Saya tidak punya kapasitas untuk menguliti isi tulisan Afi tentang warisan itu, satu yang saya rasa, hanya sebuah kekhawatiran, yaitu khawatir  anak sekolahan yang masih kosong, menelan mentah tulisan Afi, ngefans sama Afi, terbawa paham yang Afi tanam di tulisan itu, dan akhirnya pemahaman Afi semakin meluas...
Memangnya paham apa?
Ahhh... sangat mudah mencari tulisannya di internet.
Saya masih ingat saat masih sekolah dulu. Memiliki teman dekat berbeda agama. Saya main ke rumahnya, dia main ke rumah saya.
Saat saya main ke rumahnya, saya tidak pernah bertanya tentang kitab agamanya yang dia simpan di pinggir tempat tidur, tapi ketika santai di sekolah, dia pernah cerita kalau dia lagi punya pe-er harus menghafal kitab nya. Saya pun bercerita ke dia, kalau hafalan saya pun tidak pernah bertambah, dan kita tertawa bersama.
Lalu dia bercerita, "di kitab saya tuh semakin orang taat semakin mengutamakan makan sayuran loh, tidak makan makanan bernyawa, kalau di kamu gimana?"
Saya jawab "dikitab saya sih bernyawa atau tidak, boleh dimakan selama itu halal, hehe"
Saya juga pernah bertanya kepada dia saat dia membaca kitab nya di sekolah "wah.. Tebal banget, kamu harus menghafal itu semua?"
Dia jawab "ya minimal aku paham semua isinya, hehe"

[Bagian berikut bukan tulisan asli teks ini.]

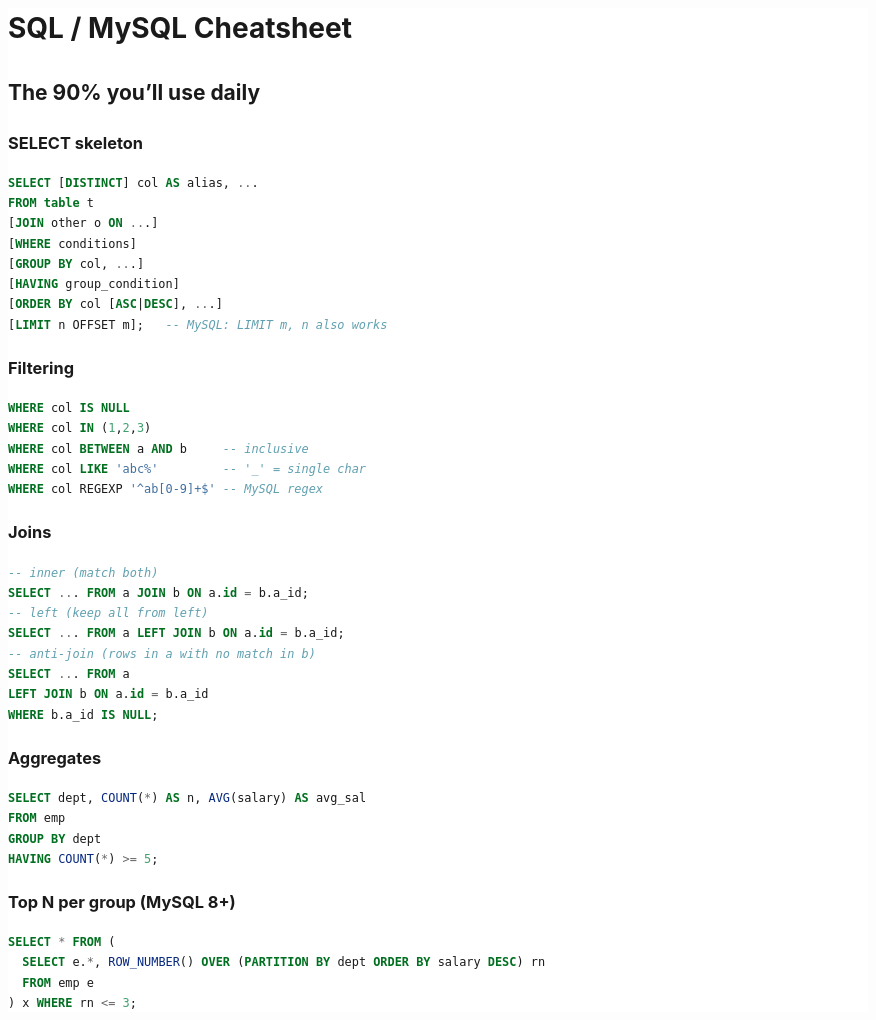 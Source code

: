 # SQL / MySQL Cheatsheet

## The 90% you’ll use daily

### SELECT skeleton
```sql
SELECT [DISTINCT] col AS alias, ...
FROM table t
[JOIN other o ON ...]
[WHERE conditions]
[GROUP BY col, ...]
[HAVING group_condition]
[ORDER BY col [ASC|DESC], ...]
[LIMIT n OFFSET m];   -- MySQL: LIMIT m, n also works
```

### Filtering
```sql
WHERE col IS NULL
WHERE col IN (1,2,3)
WHERE col BETWEEN a AND b     -- inclusive
WHERE col LIKE 'abc%'         -- '_' = single char
WHERE col REGEXP '^ab[0-9]+$' -- MySQL regex
```

### Joins
```sql
-- inner (match both)
SELECT ... FROM a JOIN b ON a.id = b.a_id;
-- left (keep all from left)
SELECT ... FROM a LEFT JOIN b ON a.id = b.a_id;
-- anti-join (rows in a with no match in b)
SELECT ... FROM a
LEFT JOIN b ON a.id = b.a_id
WHERE b.a_id IS NULL;
```

### Aggregates
```sql
SELECT dept, COUNT(*) AS n, AVG(salary) AS avg_sal
FROM emp
GROUP BY dept
HAVING COUNT(*) >= 5;
```

### Top N per group (MySQL 8+)
```sql
SELECT * FROM (
  SELECT e.*, ROW_NUMBER() OVER (PARTITION BY dept ORDER BY salary DESC) rn
  FROM emp e
) x WHERE rn <= 3;
```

Saat saya puasa, dia bekal cemilan dari rumahnya, bahkan terkadang dia tidak makan apa-apa, menunggu pulang saja katanya, dia pun bercerita dalam agamanya pun ada puasa tapi 40 hari (kalau saya tidak salah ingat).
Saat dia merayakan hari rayanya, saya tidak mengucapkan selamat hari raya, tapi dia memberikan makanan khasnya sambil dia bilang "tenang saja, halal ko, hehe" , dan sayapun sebaliknya, dia tidak mengucapkan selamat hari raya kepada saya saat lebaran, tapi saya berbagi kue khas juga kepada dia.

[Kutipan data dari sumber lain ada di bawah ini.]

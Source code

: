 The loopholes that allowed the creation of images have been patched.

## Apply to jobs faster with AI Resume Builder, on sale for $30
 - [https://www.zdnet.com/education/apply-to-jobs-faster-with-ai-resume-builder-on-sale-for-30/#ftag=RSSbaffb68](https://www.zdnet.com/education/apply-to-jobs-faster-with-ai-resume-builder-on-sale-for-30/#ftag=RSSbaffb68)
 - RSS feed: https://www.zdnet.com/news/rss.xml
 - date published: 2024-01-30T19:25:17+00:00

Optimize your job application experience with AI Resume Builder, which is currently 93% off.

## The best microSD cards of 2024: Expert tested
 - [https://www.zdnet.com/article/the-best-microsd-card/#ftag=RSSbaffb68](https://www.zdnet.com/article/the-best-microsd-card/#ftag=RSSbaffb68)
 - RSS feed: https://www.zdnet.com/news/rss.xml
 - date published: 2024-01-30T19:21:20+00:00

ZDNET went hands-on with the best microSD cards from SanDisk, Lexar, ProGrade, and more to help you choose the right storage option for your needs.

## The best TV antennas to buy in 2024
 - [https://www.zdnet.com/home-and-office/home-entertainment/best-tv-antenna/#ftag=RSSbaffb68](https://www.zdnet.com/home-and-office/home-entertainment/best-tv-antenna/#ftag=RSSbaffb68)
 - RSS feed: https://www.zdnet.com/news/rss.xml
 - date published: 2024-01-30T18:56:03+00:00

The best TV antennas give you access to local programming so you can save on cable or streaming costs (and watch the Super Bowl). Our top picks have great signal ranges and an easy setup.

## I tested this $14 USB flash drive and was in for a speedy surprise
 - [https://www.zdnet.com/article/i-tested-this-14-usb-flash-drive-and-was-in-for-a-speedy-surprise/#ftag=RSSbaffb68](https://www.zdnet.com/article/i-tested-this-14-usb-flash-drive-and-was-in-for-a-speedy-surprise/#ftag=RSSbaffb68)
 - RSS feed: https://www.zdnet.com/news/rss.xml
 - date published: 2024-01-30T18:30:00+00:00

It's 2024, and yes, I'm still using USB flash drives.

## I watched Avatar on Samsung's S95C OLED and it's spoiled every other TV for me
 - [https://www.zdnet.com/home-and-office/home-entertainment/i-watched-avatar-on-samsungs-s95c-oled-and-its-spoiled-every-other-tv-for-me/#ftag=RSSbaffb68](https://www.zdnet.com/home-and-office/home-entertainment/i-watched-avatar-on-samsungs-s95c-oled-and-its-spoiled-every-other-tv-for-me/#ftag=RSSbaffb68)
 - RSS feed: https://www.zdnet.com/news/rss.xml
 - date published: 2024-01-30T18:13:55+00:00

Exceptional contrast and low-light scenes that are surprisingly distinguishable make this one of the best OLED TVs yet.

Saat saya dan dia melewati kuburan, lalu dia mengatakan
Dia : "tau tidak? Kenapa kuburan kita gede-gede?"...
Saya : " tidak..memangnya kenapa?
Dia : "karena, di kita, kalau seseorang meninggal, barang kesayangannya dimasukkan ke dalam kuburan, biar dia tidak mencari-cari barang kesayangannya, makanya kan di kita kalau seseorang mati tidak ada yang menghantui kaya di agama kamu, ada kuntilanak dan pocong, "
Saya : "oh gitu,, kalau barang kesayangannya mobil gimana?"

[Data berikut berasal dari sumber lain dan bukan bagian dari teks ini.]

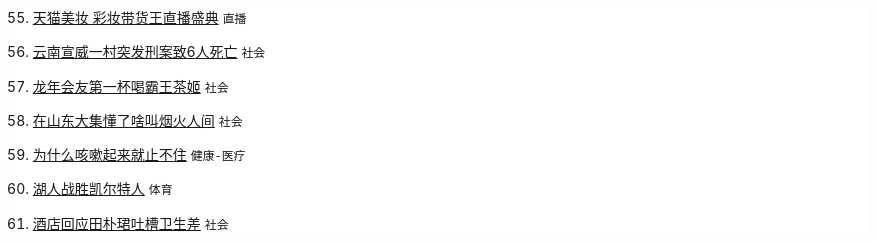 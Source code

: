 55. [天猫美妆 彩妆带货王直播盛典](https://m.weibo.cn/search?containerid=100103type%3D1%26t%3D10%26q%3D%23%E5%A4%A9%E7%8C%AB%E7%BE%8E%E5%A6%86+%E5%BD%A9%E5%A6%86%E5%B8%A6%E8%B4%A7%E7%8E%8B%E7%9B%B4%E6%92%AD%E7%9B%9B%E5%85%B8%23&stream_entry_id=31&isnewpage=1&extparam=seat%3D1%26adid%3D222101%26cate%3D5001%26is_ad_pos%3D1%26filter_type%3Drealtimehot%26lcate%3D5001%26pos%3D3%26band_rank%3D4%26q%3D%2523%25E5%25A4%25A9%25E7%258C%25AB%25E7%25BE%258E%25E5%25A6%2586%2520%25E5%25BD%25A9%25E5%25A6%2586%25E5%25B8%25A6%25E8%25B4%25A7%25E7%258E%258B%25E7%259B%25B4%25E6%2592%25AD%25E7%259B%259B%25E5%2585%25B8%2523%26stream_entry_id%3D31%26topic_ad%3D1%26dgr%3D0%26c_type%3D31%26display_time%3D1706843966%26pre_seqid%3D170684396605107123105) `直播` 

56. [云南宣威一村突发刑案致6人死亡](https://m.weibo.cn/search?containerid=100103type%3D1%26t%3D10%26q%3D%23%E4%BA%91%E5%8D%97%E5%AE%A3%E5%A8%81%E4%B8%80%E6%9D%91%E7%AA%81%E5%8F%91%E5%88%91%E6%A1%88%E8%87%B46%E4%BA%BA%E6%AD%BB%E4%BA%A1%23&stream_entry_id=31&isnewpage=1&extparam=seat%3D1%26cate%3D5001%26realpos%3D5%26band_rank%3D5%26filter_type%3Drealtimehot%26lcate%3D5001%26pos%3D5%26flag%3D1%26c_type%3D31%26stream_entry_id%3D31%26q%3D%2523%25E4%25BA%2591%25E5%258D%2597%25E5%25AE%25A3%25E5%25A8%2581%25E4%25B8%2580%25E6%259D%2591%25E7%25AA%2581%25E5%258F%2591%25E5%2588%2591%25E6%25A1%2588%25E8%2587%25B46%25E4%25BA%25BA%25E6%25AD%25BB%25E4%25BA%25A1%2523%26dgr%3D0%26display_time%3D1706843966%26pre_seqid%3D170684396605107123105) `社会` 

57. [龙年会友第一杯喝霸王茶姬](https://m.weibo.cn/search?containerid=100103type%3D1%26t%3D10%26q%3D%23%E9%BE%99%E5%B9%B4%E4%BC%9A%E5%8F%8B%E7%AC%AC%E4%B8%80%E6%9D%AF%E5%96%9D%E9%9C%B8%E7%8E%8B%E8%8C%B6%E5%A7%AC%23&stream_entry_id=31&isnewpage=1&extparam=seat%3D1%26adid%3D222139%26cate%3D5001%26is_ad_pos%3D1%26filter_type%3Drealtimehot%26lcate%3D5001%26pos%3D7%26band_rank%3D7%26q%3D%2523%25E9%25BE%2599%25E5%25B9%25B4%25E4%25BC%259A%25E5%258F%258B%25E7%25AC%25AC%25E4%25B8%2580%25E6%259D%25AF%25E5%2596%259D%25E9%259C%25B8%25E7%258E%258B%25E8%258C%25B6%25E5%25A7%25AC%2523%26stream_entry_id%3D31%26topic_ad%3D1%26dgr%3D0%26c_type%3D31%26display_time%3D1706843966%26pre_seqid%3D170684396605107123105) `社会` 

58. [在山东大集懂了啥叫烟火人间](https://m.weibo.cn/search?containerid=100103type%3D1%26t%3D10%26q%3D%23%E5%9C%A8%E5%B1%B1%E4%B8%9C%E5%A4%A7%E9%9B%86%E6%87%82%E4%BA%86%E5%95%A5%E5%8F%AB%E7%83%9F%E7%81%AB%E4%BA%BA%E9%97%B4%23&stream_entry_id=31&isnewpage=1&extparam=seat%3D1%26adid%3D222283%26cate%3D5001%26realpos%3D15%26band_rank%3D15%26filter_type%3Drealtimehot%26lcate%3D5001%26pos%3D16%26flag%3D0%26c_type%3D31%26stream_entry_id%3D31%26q%3D%2523%25E5%259C%25A8%25E5%25B1%25B1%25E4%25B8%259C%25E5%25A4%25A7%25E9%259B%2586%25E6%2587%2582%25E4%25BA%2586%25E5%2595%25A5%25E5%258F%25AB%25E7%2583%259F%25E7%2581%25AB%25E4%25BA%25BA%25E9%2597%25B4%2523%26dgr%3D0%26display_time%3D1706843966%26pre_seqid%3D170684396605107123105) `社会` 

59. [为什么咳嗽起来就止不住](https://m.weibo.cn/search?containerid=100103type%3D1%26t%3D10%26q%3D%23%E4%B8%BA%E4%BB%80%E4%B9%88%E5%92%B3%E5%97%BD%E8%B5%B7%E6%9D%A5%E5%B0%B1%E6%AD%A2%E4%B8%8D%E4%BD%8F%23&stream_entry_id=31&isnewpage=1&extparam=seat%3D1%26cate%3D5001%26realpos%3D27%26band_rank%3D27%26filter_type%3Drealtimehot%26lcate%3D5001%26pos%3D28%26flag%3D1%26c_type%3D31%26stream_entry_id%3D31%26q%3D%2523%25E4%25B8%25BA%25E4%25BB%2580%25E4%25B9%2588%25E5%2592%25B3%25E5%2597%25BD%25E8%25B5%25B7%25E6%259D%25A5%25E5%25B0%25B1%25E6%25AD%25A2%25E4%25B8%258D%25E4%25BD%258F%2523%26dgr%3D0%26display_time%3D1706843966%26pre_seqid%3D170684396605107123105) `健康-医疗` 

60. [湖人战胜凯尔特人](https://m.weibo.cn/search?containerid=100103type%3D1%26t%3D10%26q%3D%23%E6%B9%96%E4%BA%BA%E6%88%98%E8%83%9C%E5%87%AF%E5%B0%94%E7%89%B9%E4%BA%BA%23&stream_entry_id=31&isnewpage=1&extparam=seat%3D1%26cate%3D5001%26realpos%3D30%26band_rank%3D30%26filter_type%3Drealtimehot%26lcate%3D5001%26pos%3D31%26flag%3D1%26c_type%3D31%26stream_entry_id%3D31%26q%3D%2523%25E6%25B9%2596%25E4%25BA%25BA%25E6%2588%2598%25E8%2583%259C%25E5%2587%25AF%25E5%25B0%2594%25E7%2589%25B9%25E4%25BA%25BA%2523%26dgr%3D0%26display_time%3D1706843966%26pre_seqid%3D170684396605107123105) `体育` 

61. [酒店回应田朴珺吐槽卫生差](https://m.weibo.cn/search?containerid=100103type%3D1%26t%3D10%26q%3D%23%E9%85%92%E5%BA%97%E5%9B%9E%E5%BA%94%E7%94%B0%E6%9C%B4%E7%8F%BA%E5%90%90%E6%A7%BD%E5%8D%AB%E7%94%9F%E5%B7%AE%23&stream_entry_id=31&isnewpage=1&extparam=seat%3D1%26cate%3D5001%26realpos%3D32%26band_rank%3D32%26filter_type%3Drealtimehot%26lcate%3D5001%26pos%3D33%26flag%3D1%26c_type%3D31%26stream_entry_id%3D31%26q%3D%2523%25E9%2585%2592%25E5%25BA%2597%25E5%259B%259E%25E5%25BA%2594%25E7%2594%25B0%25E6%259C%25B4%25E7%258F%25BA%25E5%2590%2590%25E6%25A7%25BD%25E5%258D%25AB%25E7%2594%259F%25E5%25B7%25AE%2523%26dgr%3D0%26display_time%3D1706843966%26pre_seqid%3D170684396605107123105) `社会`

Dia : "dimasukin juga! Haha ya tidak laaaah..."
Kami pun tertawa
Saat saya dan dia melewati tempat ibadah nya.
Dia : "Minggu depan ada perayaan di sini, selalu ramai, seruuu, kalau kamu berkenan, datang saja, boleh kok."
Saya : "Waaaah pasti seru, saya pernah nonton tapi di televisi saja, hehe."
Dia : "Oia, agamamu kan katanya tidak memerbolehkan masuk tempat ibadah agama lain kan?."
Saya : "sejauh saya tau sih iya, hehe"
Dia : "yasudah, kamu tidak usah datang, nanti saya ceritakan saja yaaaa, hehe."
Begitulah pertemanan saya dengan teman berbeda agama.
Percakapan hanya seputar itu saja.
Tidak pernah dia atau saya bilang kalau semua agama baik.
Tidak pernah dia atau saya bilang agama saya paling benar, agama kamu salah, tapi kita biarkan keyakinan itu kita simpan masing-masing, tidak untuk diperbincangkan apalagi diperdebatkan. Karena saya yakin agama saya paling benar, dan saya yakin dia pun sama.
Tidak pernah dia atau saya bilang agama kamu kok begitu sih.
Saya dan dia memiliki pemahaman yang sama.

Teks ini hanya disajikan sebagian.